= Data section =
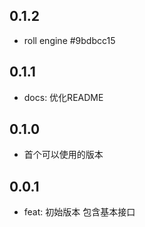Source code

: ## 0.1.2
- roll engine #9bdbcc15 

## 0.1.1
- docs: 优化README

## 0.1.0
- 首个可以使用的版本

## 0.0.1
- feat: 初始版本 包含基本接口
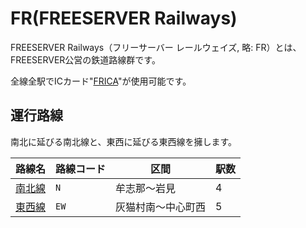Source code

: # FR(FREESERVER Railways)

FREESERVER Railways（フリーサーバー レールウェイズ, 略: FR）とは、FREESERVER公営の鉄道路線群です。

全線全駅でICカード"[FRICA](/item/frica)"が使用可能です。

## 運行路線

南北に延びる南北線と、東西に延びる東西線を擁します。

|路線名|路線コード|区間|駅数|
|---|---|---|---|
|[南北線](./N)|`N`|牟志那～岩見|4|
|[東西線](./EW)|`EW`|灰猫村南～中心町西|5|
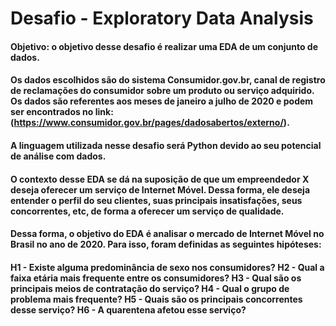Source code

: # Desafio - Exploratory Data Analysis

#### Objetivo: o objetivo desse desafio é realizar uma EDA de um conjunto de dados. 

#### Os dados escolhidos são do sistema Consumidor.gov.br, canal de registro de reclamações do consumidor sobre um produto ou serviço adquirido. Os dados são referentes aos meses de janeiro a julho de 2020 e podem ser encontrados no link: (https://www.consumidor.gov.br/pages/dadosabertos/externo/).
#### A linguagem utilizada nesse desafio será Python devido ao seu potencial de análise com dados.
#### O contexto desse EDA se dá na suposição de que um empreendedor X deseja oferecer um serviço de Internet Móvel. Dessa forma, ele deseja entender o perfil do seu clientes, suas principais insatisfações, seus concorrentes, etc, de forma a oferecer um serviço de qualidade.

#### Dessa forma, o objetivo do EDA é analisar o mercado de Internet Móvel no Brasil no ano de 2020. Para isso, foram definidas as seguintes hipóteses:
#### H1 - Existe alguma predominância de sexo nos consumidores? H2 - Qual a faixa etária mais frequente entre os consumidores? H3 - Qual são os principais meios de contratação do serviço? H4 - Qual o grupo de problema mais frequente? H5 - Quais são os principais concorrentes desse serviço?  H6 - A quarentena afetou esse serviço?

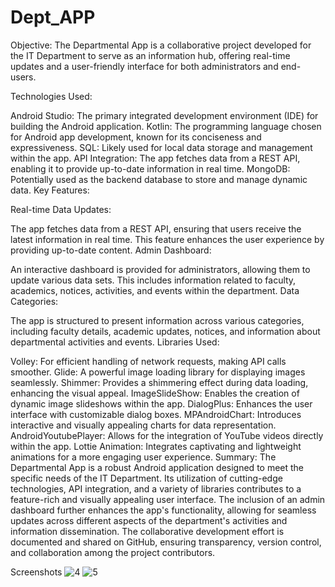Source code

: # Dept_APP

Objective:
The Departmental App is a collaborative project developed for the IT Department to serve as an information hub, offering real-time updates and a user-friendly interface for both administrators and end-users.

Technologies Used:

Android Studio: The primary integrated development environment (IDE) for building the Android application.
Kotlin: The programming language chosen for Android app development, known for its conciseness and expressiveness.
SQL: Likely used for local data storage and management within the app.
API Integration: The app fetches data from a REST API, enabling it to provide up-to-date information in real time.
MongoDB: Potentially used as the backend database to store and manage dynamic data.
Key Features:

Real-time Data Updates:

The app fetches data from a REST API, ensuring that users receive the latest information in real time. This feature enhances the user experience by providing up-to-date content.
Admin Dashboard:

An interactive dashboard is provided for administrators, allowing them to update various data sets. This includes information related to faculty, academics, notices, activities, and events within the department.
Data Categories:

The app is structured to present information across various categories, including faculty details, academic updates, notices, and information about departmental activities and events.
Libraries Used:

Volley: For efficient handling of network requests, making API calls smoother.
Glide: A powerful image loading library for displaying images seamlessly.
Shimmer: Provides a shimmering effect during data loading, enhancing the visual appeal.
ImageSlideShow: Enables the creation of dynamic image slideshows within the app.
DialogPlus: Enhances the user interface with customizable dialog boxes.
MPAndroidChart: Introduces interactive and visually appealing charts for data representation.
AndroidYoutubePlayer: Allows for the integration of YouTube videos directly within the app.
Lottie Animation: Integrates captivating and lightweight animations for a more engaging user experience.
Summary:
The Departmental App is a robust Android application designed to meet the specific needs of the IT Department. Its utilization of cutting-edge technologies, API integration, and a variety of libraries contributes to a feature-rich and visually appealing user interface. The inclusion of an admin dashboard further enhances the app's functionality, allowing for seamless updates across different aspects of the department's activities and information dissemination. The collaborative development effort is documented and shared on GitHub, ensuring transparency, version control, and collaboration among the project contributors.

Screenshots
![4](https://github.com/Chandan5224/Dept_APP/assets/86766647/8603a847-12c1-49c1-8791-8edb526a4298)
![5](https://github.com/Chandan5224/Dept_APP/assets/86766647/95533f30-9fa5-49da-b138-b89010895aad)

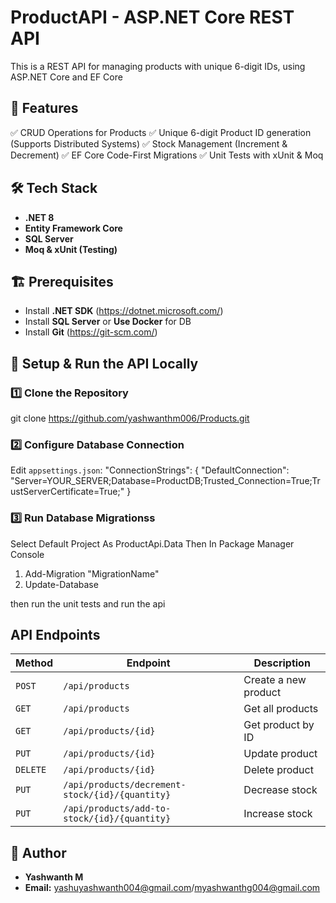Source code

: # ProductAPI - ASP.NET Core REST API

This is a REST API for managing products with unique 6-digit IDs, using ASP.NET Core and EF Core

## 🚀 Features
✅ CRUD Operations for Products 
✅ Unique 6-digit Product ID generation (Supports Distributed Systems) 
✅ Stock Management (Increment & Decrement) 
✅ EF Core Code-First Migrations 
✅ Unit Tests with xUnit & Moq 


## 🛠️ Tech Stack
- **.NET 8**
- **Entity Framework Core**
- **SQL Server**
- **Moq & xUnit (Testing)**

## 🏗️ Prerequisites
- Install **.NET SDK** (https://dotnet.microsoft.com/)
- Install **SQL Server** or **Use Docker** for DB
- Install **Git** (https://git-scm.com/)

## 🔧 Setup & Run the API Locally
### **1️⃣ Clone the Repository**

git clone https://github.com/yashwanthm006/Products.git


### **2️⃣ Configure Database Connection**
Edit `appsettings.json`:
"ConnectionStrings": {
  "DefaultConnection": "Server=YOUR_SERVER;Database=ProductDB;Trusted_Connection=True;TrustServerCertificate=True;"
}

### **3️⃣ Run Database Migrations**s
Select Default Project As ProductApi.Data
Then
In Package Manager Console
 1. Add-Migration "MigrationName"
 2. Update-Database

then run the unit tests and run the api

## API Endpoints

| Method | Endpoint                          | Description               |
|--------|----------------------------------|---------------------------|
| `POST` | `/api/products`                 | Create a new product      |
| `GET`  | `/api/products`                 | Get all products          |
| `GET`  | `/api/products/{id}`            | Get product by ID         |
| `PUT`  | `/api/products/{id}`            | Update product            |
| `DELETE` | `/api/products/{id}`          | Delete product            |
| `PUT` | `/api/products/decrement-stock/{id}/{quantity}` | Decrease stock |
| `PUT` | `/api/products/add-to-stock/{id}/{quantity}` | Increase stock |


## 🎯 Author
- **Yashwanth M**
- **Email:** yashuyashwanth004@gmail.com/myashwanthg004@gmail.com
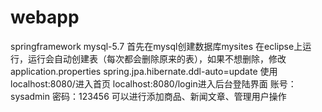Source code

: # webapp
springframework
mysql-5.7
首先在mysql创建数据库mysites
在eclipse上运行，运行会自动创建表（每次都会删除原来的表），如果不想删除，修改application.properties
spring.jpa.hibernate.ddl-auto=update
使用localhost:8080/进入首页
localhost:8080/login进入后台登陆界面
账号：sysadmin
密码：123456
可以进行添加商品、新闻文章、管理用户操作
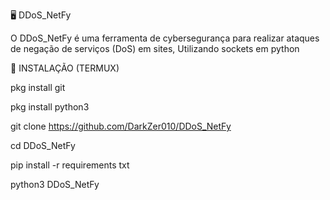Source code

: 🖥️ DDoS_NetFy

O DDoS_NetFy é uma ferramenta de cybersegurança para realizar ataques de negação de serviços (DoS) em sites, Utilizando sockets em python

🔽 INSTALAÇÃO (TERMUX)

pkg install git

pkg install python3

git clone https://github.com/DarkZer010/DDoS_NetFy

cd DDoS_NetFy

pip install -r requirements txt

python3 DDoS_NetFy
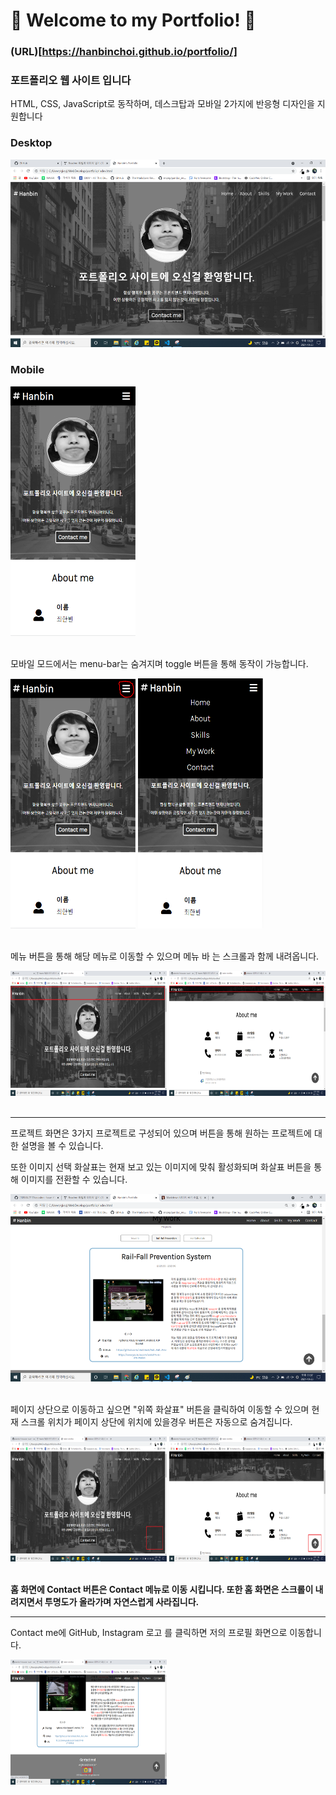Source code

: # 🎈 Welcome to my Portfolio! 🎈

### (URL)[https://hanbinchoi.github.io/portfolio/]

### 포트폴리오 웹 사이트 입니다

HTML, CSS, JavaScript로 동작하며,
데스크탑과 모바일 2가지에 반응형 디자인을 지원합니다

### Desktop

<img src="img/readme-img/데탑.png"  width="600" height="300"/>

### Mobile

<img src="img/readme-img/모바일.png"  width="200" height="400"/>

<br>
<br>

모바일 모드에서는 menu-bar는 숨겨지며 toggle 버튼을 통해 동작이 가능합니다.

<img src="img/readme-img/토글.png"  width="200" height="400"/>
<img src="img/readme-img/토글-on.png"  width="200" height="400"/>

<br>
<br>

메뉴 버튼을 통해 해당 메뉴로 이동할 수 있으며 메뉴 바 는 스크롤과 함께 내려옵니다.

<img src="img/readme-img/메뉴.png"  width="250" height="200"/>
<img src="img/readme-img/메뉴-fix.png"  width="250" height="200"/>

<br>
<br>

---

프로젝트 화면은 3가지 프로젝트로 구성되어 있으며 버튼을 통해 원하는 프로젝트에 대한 설명을 볼 수 있습니다.

또한 이미지 선택 화살표는 현재 보고 있는 이미지에 맞춰 활성화되며 화살표 버튼을 통해 이미지를 전환할 수 있습니다.

<img src="img/readme-img/프로젝트.png"  width="600" height="300"/>
<br>
<br>

페이지 상단으로 이동하고 싶으면 "위쪽 화살표" 버튼을 클릭하여 이동할 수 있으며 현재 스크롤 위치가 페이지 상단에 위치에 있을경우 버튼은 자동으로 숨겨집니다.

<img src="img/readme-img/화살표.png"  width="250" height="200"/>
<img src="img/readme-img/화살표-on.png"  width="250" height="200"/>
<br>
<br>

**홈 화면에 Contact 버튼은 Contact 메뉴로 이동 시킵니다. 또한 홈 화면은 스크롤이 내려지면서 투명도가 올라가며 자연스럽게 사라집니다.**

---

Contact me에 GitHub, Instagram 로고 를 클릭하면 저의 프로필 화면으로 이동합니다.

<img src="img/readme-img/콘택트.png"  width="250" height="200"/>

= What the task requires =
Among the entries above, the line containing "또한 이미지 선택 화살표는", the line containing "페이지 상단으로 이동하고", and all lines between them are to be restated word for word; nothing else belongs in the reply.

= Result of this exercise =
또한 이미지 선택 화살표는 현재 보고 있는 이미지에 맞춰 활성화되며 화살표 버튼을 통해 이미지를 전환할 수 있습니다.

<img src="img/readme-img/프로젝트.png"  width="600" height="300"/>
<br>
<br>

페이지 상단으로 이동하고 싶으면 "위쪽 화살표" 버튼을 클릭하여 이동할 수 있으며 현재 스크롤 위치가 페이지 상단에 위치에 있을경우 버튼은 자동으로 숨겨집니다.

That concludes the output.